COMMITTEE ON INVESTMENT MANAGEMENT REGULATION

JOHN E. BAUMGARDNER, JR., ESQ.
CHAIR
125 BROAD STREET
NEW YORK, NY 10004-2498
(212) 558-3866
FAX # (212) 558-3588
baumgardnerj@sullcrom.com

MARINA PEARLMAN, ESQ.
SECRETARY
125 BROAD STREET
NEW YORK, NY 10004-2498
(212) 558-3188
FAX # (212) 558-3588
pearlmanm@sullcrom.com

June 27, 2000

Mr. Jonathan G. Katz,
Secretary,
Securities and Exchange Commission,
450 Fifth Street, N.W.,
Washington, D.C. 20549-0609

Re:

File No. S7-09-00
Disclosure of Mutual Fund After-Tax Returns
(Release Nos. 33-7809; 34-42528; IC-24339) 


Dear Mr. Katz:

The Committee on Investment Management Regulation (the "Committee")1 of The Association of the Bar of the City of New York (the "Association") is pleased to provide its comments on the Commission's proposed rule and forms amendments under the Securities Act of 1933 and the Investment Company Act of 1940 to improve disclosure to investors of the effect of taxes on the performance of open-end management investment companies ("mutual funds" or "funds").

The Commission's proposals are in response to the Mutual Fund Tax Awareness Act of 1999, which directs the Commission to require "improved methods of disclosing...the after-tax effects of portfolio turnover on investment company returns to investors". In going beyond the apparently narrow directive, the Committee applauds the Commission's efforts to heighten investor awareness through prospectus disclosure that mutual fund distributions are subject to income tax whether taken in cash or additional securities. These efforts are particularly important because mutual fund investors represent virtually the entire spectrum of the nation's tax paying population and the Committee believes that there should be no ambiguity in mutual fund prospectuses about distributions being subject to income tax or the effect thereof on investors' returns.

The Committee believes, however, that (1) disclosure of after-tax returns is not compelled by the Mutual Fund Tax Awareness Act and (2) the Commission's focus on after-tax returns rather than on the components of investment performance subject to tax and the fact that taxes are payable by the shareholder have unintended and adverse consequences which are unnecessary and may possibly be confusing and harmful to mutual fund investors.
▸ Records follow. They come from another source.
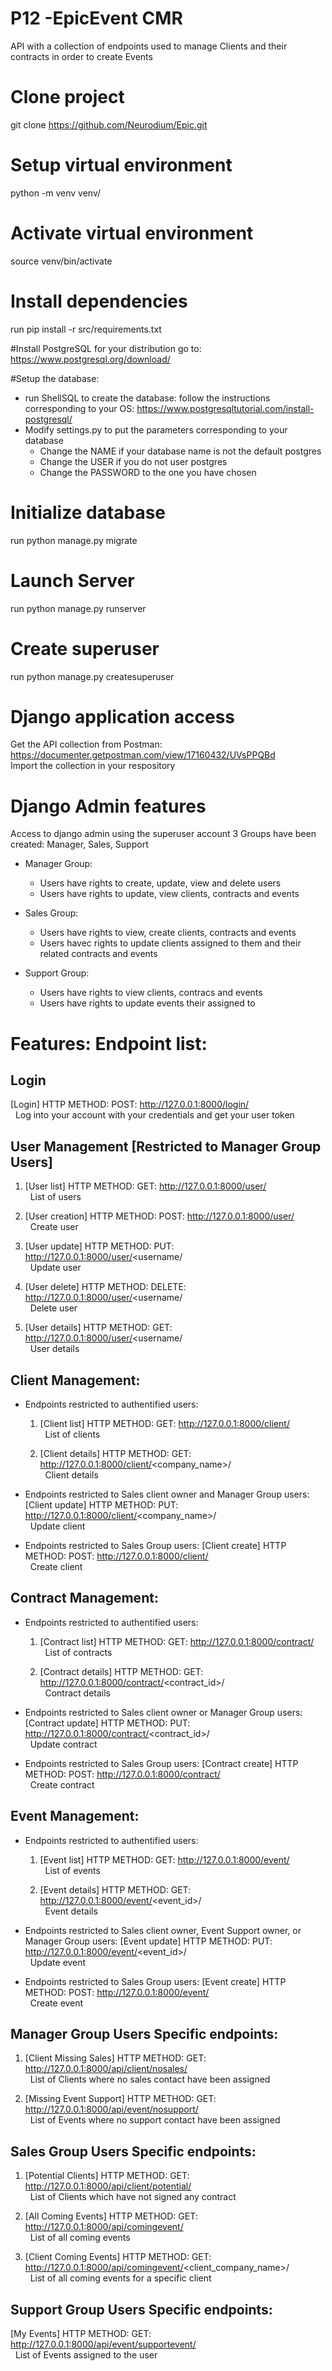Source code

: # P12 -EpicEvent CMR
 API with a collection of endpoints used to manage Clients and their contracts in order to create Events

# Clone project
git clone https://github.com/Neurodium/Epic.git

# Setup virtual environment
python -m venv venv/

# Activate virtual environment
source venv/bin/activate

# Install dependencies
run pip install -r src/requirements.txt

#Install PostgreSQL for your distribution
go to: https://www.postgresql.org/download/

#Setup the database:
- run ShellSQL to create the database: follow the instructions corresponding to your OS: https://www.postgresqltutorial.com/install-postgresql/
- Modify settings.py to put the parameters corresponding to your database
  - Change the NAME if your database name is not the default postgres
  - Change the USER if you do not user postgres
  - Change the PASSWORD to the one you have chosen

# Initialize database
 run python manage.py migrate

# Launch Server
run python manage.py runserver

# Create superuser
run python manage.py createsuperuser

# Django application access
Get the API collection from Postman:  https://documenter.getpostman.com/view/17160432/UVsPPQBd<br>
Import the collection in your respository

# Django Admin features
Access to django admin using the superuser account
3 Groups have been created: Manager, Sales, Support

- Manager Group:
   - Users have rights to create, update, view and delete users
   - Users have rights to update, view clients, contracts and events

- Sales Group:
   - Users have rights to view, create clients, contracts and events
   - Users havec rights to update clients assigned to them and their related contracts and events

- Support Group:
   - Users have rights to view clients, contracs and events
   - Users have rights to update events their assigned to

# Features: Endpoint list:
## Login
[Login] HTTP METHOD: POST: http://127.0.0.1:8000/login/<br>
&nbsp;&nbsp;Log into your account with your credentials and get your user token

## User Management [Restricted to Manager Group Users]
1. [User list] HTTP METHOD: GET: http://127.0.0.1:8000/user/<br>
&nbsp;&nbsp;List of users

2. [User creation] HTTP METHOD: POST: http://127.0.0.1:8000/user/<br>
&nbsp;&nbsp;Create user
  
3. [User update] HTTP METHOD: PUT: http://127.0.0.1:8000/user/<username/<br>
&nbsp;&nbsp;Update user

4. [User delete] HTTP METHOD: DELETE: http://127.0.0.1:8000/user/<username/<br>
&nbsp;&nbsp;Delete user

5. [User details] HTTP METHOD: GET: http://127.0.0.1:8000/user/<username/<br>
&nbsp;&nbsp;User details

## Client Management:
- Endpoints restricted to authentified users:
  1. [Client list] HTTP METHOD: GET: http://127.0.0.1:8000/client/<br>
   &nbsp;&nbsp;List of clients
   
  2. [Client details] HTTP METHOD: GET: http://127.0.0.1:8000/client/<company_name>/<br>
   &nbsp;&nbsp;Client details
   
- Endpoints restricted to Sales client owner and Manager Group users:
   [Client update] HTTP METHOD: PUT: http://127.0.0.1:8000/client/<company_name>/<br>
   &nbsp;&nbsp;Update client
   
- Endpoints restricted to Sales Group users:
   [Client create] HTTP METHOD: POST: http://127.0.0.1:8000/client/<br>
   &nbsp;&nbsp;Create client
   

## Contract Management:
- Endpoints restricted to authentified users:
   1. [Contract list] HTTP METHOD: GET: http://127.0.0.1:8000/contract/<br>
   &nbsp;&nbsp;List of contracts
   
   2. [Contract details] HTTP METHOD: GET: http://127.0.0.1:8000/contract/<contract_id>/<br>
   &nbsp;&nbsp;Contract details
   
- Endpoints restricted to Sales client owner or Manager Group users:
   [Contract update] HTTP METHOD: PUT: http://127.0.0.1:8000/contract/<contract_id>/<br>
   &nbsp;&nbsp;Update contract
   
- Endpoints restricted to Sales Group users:
   [Contract create] HTTP METHOD: POST: http://127.0.0.1:8000/contract/<br>
   &nbsp;&nbsp;Create contract
   
  

## Event Management:
- Endpoints restricted to authentified users:
   1. [Event list] HTTP METHOD: GET: http://127.0.0.1:8000/event/<br>
   &nbsp;&nbsp;List of events
   
   2. [Event details] HTTP METHOD: GET: http://127.0.0.1:8000/event/<event_id>/<br>
   &nbsp;&nbsp;Event details
   
- Endpoints restricted to Sales client owner, Event Support owner, or Manager Group users:
   [Event update] HTTP METHOD: PUT: http://127.0.0.1:8000/event/<event_id>/<br>
   &nbsp;&nbsp;Update event
   
- Endpoints restricted to Sales Group users:
   [Event create] HTTP METHOD: POST: http://127.0.0.1:8000/event/<br>
   &nbsp;&nbsp;Create event
   

## Manager Group Users Specific endpoints:
   1. [Client Missing Sales] HTTP METHOD: GET: http://127.0.0.1:8000/api/client/nosales/<br>
   &nbsp;&nbsp;List of Clients where no sales contact have been assigned
   
   2. [Missing Event Support] HTTP METHOD: GET: http://127.0.0.1:8000/api/event/nosupport/<br>
   &nbsp;&nbsp;List of Events where no support contact have been assigned
   
   
## Sales Group Users Specific endpoints:
   1. [Potential Clients] HTTP METHOD: GET: http://127.0.0.1:8000/api/client/potential/<br>
   &nbsp;&nbsp;List of Clients which have not signed any contract
   
   2. [All Coming Events] HTTP METHOD: GET: http://127.0.0.1:8000/api/comingevent/<br>
   &nbsp;&nbsp;List of all coming events
   
   3. [Client Coming Events] HTTP METHOD: GET: http://127.0.0.1:8000/api/comingevent/<client_company_name>/<br>
   &nbsp;&nbsp;List of all coming events for a specific client
   
   

## Support Group Users Specific endpoints:
   [My Events] HTTP METHOD: GET: http://127.0.0.1:8000/api/event/supportevent/<br>
   &nbsp;&nbsp;List of Events assigned to the user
These concerns are addressed in this letter. An alternative disclosure is also proposed. The Committee believes that the proposed disclosure is responsive to the Mutual Fund Tax Awareness Act but does not raise the concerns discussed in this letter.

The Committee's principal concerns with the Release and the proposed rule and form amendments are set forth below.

Investor Awareness not After-Tax Returns Should be the Focus of Disclosure. The Release is confusing as to whether the Commission's principal concern should be (a) investor awareness that fund distributions are subject to tax or (b) providing after-tax return information. We believe that investor awareness is the paramount concern and is not addressed by requiring that standardized after-tax returns be included in fund prospectuses.

Effect of Relative Cash Flows Substantially Reduces Validity of After-Tax Return Comparisons. After-tax returns tend to be higher for funds which are rapidly growing through net subscriptions than for funds with more stable or declining total assets. This is because cash flow from net subscriptions is available for investment activity and neither appreciated nor depreciated assets must be disposed of to facilitate additional purchases of portfolio securities. After-tax results then, in some cases, could have more to do with successful marketing campaigns than with investment acumen. While pretax returns may provide meaningful comparisons among different funds without regard to the effect of net cash flows, after-tax returns do not provide a reasonable basis for comparison of investment performance between and among funds with widely different rates of growth or shrinkage. This may be particularly true for new funds which are very successfully marketed.

False Expectations. The Committee expects that many funds with relatively high after-tax returns have grown rapidly in recent years and currently have a large percentage of their total assets attributable to unrealized appreciation. After-tax return comparisons will have the effect of drawing increasing numbers of shareholders into these funds, which, when net subscriptions slow or reverse, may (or will be required to) generate substantial capital gains to continue the investment program or to satisfy redemptions. As a result, disclosure of historical after-tax returns creates a sense of expectation which is false - not because the future is uncertain (which pre- and after-tax returns share in common) - but because the stage is already set (i.e., a large portion of the portfolio is already represented by unrealized appreciation). The Committee believes that the burden to be carried by any disclaimer language is very heavy, and unnecessarily so because after-tax returns are not necessarily the best means of making investors aware of the effect of taxes on investment company distributions.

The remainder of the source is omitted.